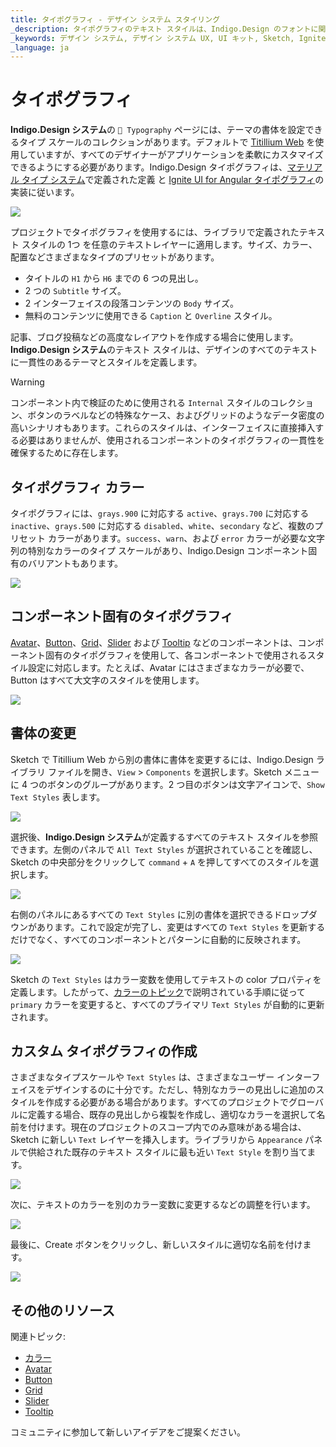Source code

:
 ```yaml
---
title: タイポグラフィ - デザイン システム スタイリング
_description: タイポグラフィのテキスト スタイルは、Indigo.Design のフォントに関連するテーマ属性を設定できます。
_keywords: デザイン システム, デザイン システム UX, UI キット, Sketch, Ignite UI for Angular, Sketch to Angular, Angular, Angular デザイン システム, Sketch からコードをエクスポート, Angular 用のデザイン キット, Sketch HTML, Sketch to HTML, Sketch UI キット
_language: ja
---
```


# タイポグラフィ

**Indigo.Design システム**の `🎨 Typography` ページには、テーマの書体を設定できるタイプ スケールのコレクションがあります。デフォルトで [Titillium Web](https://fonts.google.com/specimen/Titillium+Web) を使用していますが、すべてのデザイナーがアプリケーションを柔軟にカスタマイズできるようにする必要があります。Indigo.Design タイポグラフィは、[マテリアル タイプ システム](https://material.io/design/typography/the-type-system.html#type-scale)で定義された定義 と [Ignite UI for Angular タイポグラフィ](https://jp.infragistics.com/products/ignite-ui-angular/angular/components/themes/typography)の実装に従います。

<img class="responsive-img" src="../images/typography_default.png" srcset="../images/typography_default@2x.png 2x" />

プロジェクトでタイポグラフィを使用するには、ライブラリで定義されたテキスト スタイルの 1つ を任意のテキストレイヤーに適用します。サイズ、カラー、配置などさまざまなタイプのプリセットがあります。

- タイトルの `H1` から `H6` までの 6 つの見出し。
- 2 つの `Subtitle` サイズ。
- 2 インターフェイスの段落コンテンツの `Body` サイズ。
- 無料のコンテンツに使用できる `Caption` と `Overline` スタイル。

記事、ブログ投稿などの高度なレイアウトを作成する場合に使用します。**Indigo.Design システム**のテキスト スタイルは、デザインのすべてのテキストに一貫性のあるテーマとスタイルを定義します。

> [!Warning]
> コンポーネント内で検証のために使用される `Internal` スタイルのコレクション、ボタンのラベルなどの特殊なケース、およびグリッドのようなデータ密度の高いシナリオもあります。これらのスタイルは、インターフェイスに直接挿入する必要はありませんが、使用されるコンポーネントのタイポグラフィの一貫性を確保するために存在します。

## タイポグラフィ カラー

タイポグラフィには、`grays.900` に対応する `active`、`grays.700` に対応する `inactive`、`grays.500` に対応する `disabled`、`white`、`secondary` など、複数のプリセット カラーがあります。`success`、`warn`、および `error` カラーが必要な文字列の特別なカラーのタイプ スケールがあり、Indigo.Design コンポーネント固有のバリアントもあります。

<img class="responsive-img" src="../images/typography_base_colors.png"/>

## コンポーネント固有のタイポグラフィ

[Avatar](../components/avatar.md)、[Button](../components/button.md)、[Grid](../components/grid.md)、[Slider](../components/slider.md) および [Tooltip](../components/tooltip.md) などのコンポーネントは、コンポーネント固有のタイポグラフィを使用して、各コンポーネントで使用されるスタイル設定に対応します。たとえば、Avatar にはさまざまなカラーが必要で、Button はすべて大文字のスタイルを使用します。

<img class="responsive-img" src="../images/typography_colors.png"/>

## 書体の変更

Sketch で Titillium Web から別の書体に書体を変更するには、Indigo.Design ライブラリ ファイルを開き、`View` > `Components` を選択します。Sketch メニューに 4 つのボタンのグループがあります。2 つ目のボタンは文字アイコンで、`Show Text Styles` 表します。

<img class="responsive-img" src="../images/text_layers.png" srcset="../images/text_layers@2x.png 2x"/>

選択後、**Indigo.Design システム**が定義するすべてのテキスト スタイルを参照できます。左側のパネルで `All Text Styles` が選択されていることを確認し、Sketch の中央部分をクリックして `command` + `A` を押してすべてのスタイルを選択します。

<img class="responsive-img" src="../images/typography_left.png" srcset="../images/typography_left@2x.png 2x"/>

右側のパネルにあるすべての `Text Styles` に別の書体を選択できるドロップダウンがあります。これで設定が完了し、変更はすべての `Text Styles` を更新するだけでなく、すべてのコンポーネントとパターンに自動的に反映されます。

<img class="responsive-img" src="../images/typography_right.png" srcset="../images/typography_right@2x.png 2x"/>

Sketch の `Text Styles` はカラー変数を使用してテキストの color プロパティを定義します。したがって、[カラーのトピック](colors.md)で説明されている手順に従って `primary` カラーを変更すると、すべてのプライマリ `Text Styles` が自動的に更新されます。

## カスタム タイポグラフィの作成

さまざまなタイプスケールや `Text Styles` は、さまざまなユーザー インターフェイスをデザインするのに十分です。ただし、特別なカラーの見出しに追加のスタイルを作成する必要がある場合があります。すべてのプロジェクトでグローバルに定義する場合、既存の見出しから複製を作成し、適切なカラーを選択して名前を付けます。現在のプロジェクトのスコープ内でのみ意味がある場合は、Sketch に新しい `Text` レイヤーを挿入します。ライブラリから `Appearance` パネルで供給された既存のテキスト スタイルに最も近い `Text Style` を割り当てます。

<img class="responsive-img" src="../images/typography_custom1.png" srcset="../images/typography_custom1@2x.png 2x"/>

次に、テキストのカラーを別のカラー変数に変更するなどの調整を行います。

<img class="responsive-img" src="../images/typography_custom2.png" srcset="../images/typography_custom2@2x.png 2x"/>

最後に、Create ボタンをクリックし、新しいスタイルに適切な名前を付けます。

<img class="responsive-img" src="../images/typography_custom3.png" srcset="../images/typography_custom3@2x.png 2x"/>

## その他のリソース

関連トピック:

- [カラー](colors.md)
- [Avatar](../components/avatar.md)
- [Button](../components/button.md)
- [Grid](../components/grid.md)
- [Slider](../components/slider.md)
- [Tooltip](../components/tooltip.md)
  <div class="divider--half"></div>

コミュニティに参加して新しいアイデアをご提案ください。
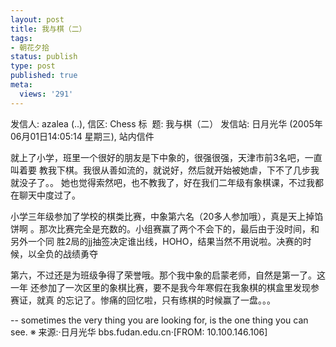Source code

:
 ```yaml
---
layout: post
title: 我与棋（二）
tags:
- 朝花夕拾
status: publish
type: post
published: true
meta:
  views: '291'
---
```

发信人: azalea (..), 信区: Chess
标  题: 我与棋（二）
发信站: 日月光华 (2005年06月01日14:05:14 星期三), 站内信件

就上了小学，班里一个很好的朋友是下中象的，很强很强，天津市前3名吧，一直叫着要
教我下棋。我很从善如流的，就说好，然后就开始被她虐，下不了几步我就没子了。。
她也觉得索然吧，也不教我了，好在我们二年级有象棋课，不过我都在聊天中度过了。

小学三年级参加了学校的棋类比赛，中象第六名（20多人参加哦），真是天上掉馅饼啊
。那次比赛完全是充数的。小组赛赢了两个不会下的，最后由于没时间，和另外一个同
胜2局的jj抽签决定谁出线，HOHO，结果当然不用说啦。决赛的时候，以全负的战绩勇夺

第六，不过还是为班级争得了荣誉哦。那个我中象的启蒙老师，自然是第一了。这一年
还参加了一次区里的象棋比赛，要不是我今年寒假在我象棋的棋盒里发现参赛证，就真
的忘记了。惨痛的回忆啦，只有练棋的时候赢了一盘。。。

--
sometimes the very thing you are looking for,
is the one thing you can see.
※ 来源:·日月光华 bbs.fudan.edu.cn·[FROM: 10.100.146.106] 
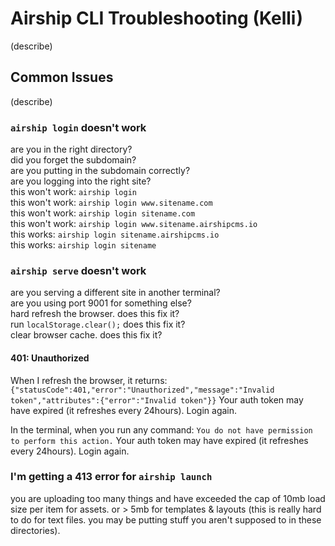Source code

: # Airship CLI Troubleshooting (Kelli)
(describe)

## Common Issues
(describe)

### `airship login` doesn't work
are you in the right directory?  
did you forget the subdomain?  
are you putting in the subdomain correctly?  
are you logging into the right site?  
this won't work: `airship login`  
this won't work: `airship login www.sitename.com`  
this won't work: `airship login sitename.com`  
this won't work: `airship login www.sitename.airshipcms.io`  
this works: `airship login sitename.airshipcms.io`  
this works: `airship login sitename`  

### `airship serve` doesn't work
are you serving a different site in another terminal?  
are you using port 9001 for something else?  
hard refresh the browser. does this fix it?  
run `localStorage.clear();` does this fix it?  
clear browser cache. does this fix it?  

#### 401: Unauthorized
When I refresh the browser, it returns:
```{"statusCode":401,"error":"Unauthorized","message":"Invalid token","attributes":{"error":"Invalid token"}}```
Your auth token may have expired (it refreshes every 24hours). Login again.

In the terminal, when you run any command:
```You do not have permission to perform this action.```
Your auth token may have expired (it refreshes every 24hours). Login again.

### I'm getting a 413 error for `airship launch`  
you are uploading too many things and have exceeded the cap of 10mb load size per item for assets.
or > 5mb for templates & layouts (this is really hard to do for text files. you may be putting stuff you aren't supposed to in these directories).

____

## REQUIREMENT
Report each line of the material above where the word "works" appears.

## SOLUTION
this works: `airship login sitename.airshipcms.io`  
this works: `airship login sitename`  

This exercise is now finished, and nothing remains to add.